### Exercise objective
Up to and including the line with "fixed, and be", restate the records below word for word, beginning with their first line.

### Exercise input
================================

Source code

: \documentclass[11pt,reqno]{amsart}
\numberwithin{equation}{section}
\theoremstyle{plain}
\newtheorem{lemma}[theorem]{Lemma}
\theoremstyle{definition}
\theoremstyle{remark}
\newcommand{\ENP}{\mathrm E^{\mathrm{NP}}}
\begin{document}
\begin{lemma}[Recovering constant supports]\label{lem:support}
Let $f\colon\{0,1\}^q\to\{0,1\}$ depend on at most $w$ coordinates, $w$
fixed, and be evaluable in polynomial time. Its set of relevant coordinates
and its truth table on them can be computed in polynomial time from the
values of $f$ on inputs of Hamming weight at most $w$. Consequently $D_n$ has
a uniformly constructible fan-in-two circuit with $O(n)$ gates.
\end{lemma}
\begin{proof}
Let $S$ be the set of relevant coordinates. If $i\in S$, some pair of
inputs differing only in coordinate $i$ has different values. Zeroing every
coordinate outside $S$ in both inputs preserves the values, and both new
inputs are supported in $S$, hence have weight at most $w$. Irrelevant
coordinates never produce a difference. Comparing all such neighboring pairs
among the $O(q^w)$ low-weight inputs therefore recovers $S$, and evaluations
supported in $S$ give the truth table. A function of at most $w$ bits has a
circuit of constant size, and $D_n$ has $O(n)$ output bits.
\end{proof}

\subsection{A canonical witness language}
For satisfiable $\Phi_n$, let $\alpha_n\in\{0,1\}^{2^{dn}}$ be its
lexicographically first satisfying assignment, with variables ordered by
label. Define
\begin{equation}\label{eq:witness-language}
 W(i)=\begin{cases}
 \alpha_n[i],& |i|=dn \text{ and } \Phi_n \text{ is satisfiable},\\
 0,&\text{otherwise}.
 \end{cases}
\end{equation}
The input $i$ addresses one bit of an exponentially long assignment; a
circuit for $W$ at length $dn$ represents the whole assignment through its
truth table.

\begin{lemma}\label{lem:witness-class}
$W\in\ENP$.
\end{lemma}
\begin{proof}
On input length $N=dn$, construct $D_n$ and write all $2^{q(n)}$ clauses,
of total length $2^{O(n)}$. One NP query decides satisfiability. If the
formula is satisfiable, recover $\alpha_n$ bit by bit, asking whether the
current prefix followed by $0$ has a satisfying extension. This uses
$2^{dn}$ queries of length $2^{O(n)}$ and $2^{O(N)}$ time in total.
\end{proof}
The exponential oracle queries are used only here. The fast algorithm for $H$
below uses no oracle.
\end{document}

================================

### Written answer
Source code

: \documentclass[11pt,reqno]{amsart}
\numberwithin{equation}{section}
\theoremstyle{plain}
\newtheorem{lemma}[theorem]{Lemma}
\theoremstyle{definition}
\theoremstyle{remark}
\newcommand{\ENP}{\mathrm E^{\mathrm{NP}}}
\begin{document}
\begin{lemma}[Recovering constant supports]\label{lem:support}
Let $f\colon\{0,1\}^q\to\{0,1\}$ depend on at most $w$ coordinates, $w$
fixed, and be evaluable in polynomial time. Its set of relevant coordinates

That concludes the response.